As Zakka and Zeng explain, Form2Fit learns to recognize how objects correspond (or “fit”) to each other mainly through trial and error. One component — a two-stream matching algorithm — infers three-dimensional point representations that communicate not only an object’s geometry, but its texture and contextual task-level knowledge. These descriptors are used to establish relationships between objects and their target locations. And because the point representations are orientation-sensitive, they imbue Form2Fit with the knowledge of how an object should be rotated before it’s placed in its target location.
Two separate Form2Fit components generate valid pick and place candidates: a suction model and a planner model. The former ingests three-dimensional images of objects and predicts the success of the aforementioned robotic arm’s suction arm. As for the planner model, it takes in images of the target location and outputs predictions of placement success, after which it integrates the output of all three of Form2Fit’s components (including the matching algorithm) to produce the final pick location, place location, and rotation angle.
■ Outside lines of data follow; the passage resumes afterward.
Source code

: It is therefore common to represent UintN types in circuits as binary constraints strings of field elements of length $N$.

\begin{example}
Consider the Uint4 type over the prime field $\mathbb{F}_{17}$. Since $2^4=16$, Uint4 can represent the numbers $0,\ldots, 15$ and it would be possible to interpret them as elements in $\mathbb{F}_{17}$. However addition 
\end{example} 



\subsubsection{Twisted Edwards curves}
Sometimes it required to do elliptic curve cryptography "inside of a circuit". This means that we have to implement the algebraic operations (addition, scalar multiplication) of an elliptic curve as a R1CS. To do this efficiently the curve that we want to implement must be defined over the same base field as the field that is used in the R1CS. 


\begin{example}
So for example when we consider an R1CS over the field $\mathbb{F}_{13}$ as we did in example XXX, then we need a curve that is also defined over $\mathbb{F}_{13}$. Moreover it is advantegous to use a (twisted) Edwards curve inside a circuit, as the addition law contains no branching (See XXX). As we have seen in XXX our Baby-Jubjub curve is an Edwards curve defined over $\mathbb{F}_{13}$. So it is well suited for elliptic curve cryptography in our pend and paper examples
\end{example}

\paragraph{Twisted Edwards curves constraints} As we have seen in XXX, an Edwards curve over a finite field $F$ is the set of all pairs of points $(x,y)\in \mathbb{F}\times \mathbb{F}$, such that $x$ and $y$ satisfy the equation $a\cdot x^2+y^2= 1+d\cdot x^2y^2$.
The team created a training data set through a concept they call time-reversed disassembly, where the sequence of disassembling a kit becomes a valid assembly sequence when reversed over time. This allowed them to train Form2Fit through self-supervision by randomly picking to disassemble a fully assembled kit, then reversing that disassembly sequence to learn how the kit should be put together.
After training the robot overnight for 12 hours, the researchers report that it learned effective pick and place policies for a variety of objects, achieving 94% assembly success rates with kits in varying configurations and over 86% success rates when handling completely new objects and kits. Even when a policy was trained to assemble a kit only in one specific position and orientation, it still managed to handle random rotations and translations of the kit 90% of the time.
“While Form2Fit’s results are promising, its limitations suggest directions for future work,” notes Zakka and Zeng. “In our experiments, we assume a 2D planar workspace to constrain the kit assembly task so that it can be solved by sequencing top-down picking and placing actions. This may not work for all cases of assembly — for example, when a peg needs to be precisely inserted at a 45 degree angle. It would be interesting to expand Form2Fit to more complex action representations for 3D assembly.”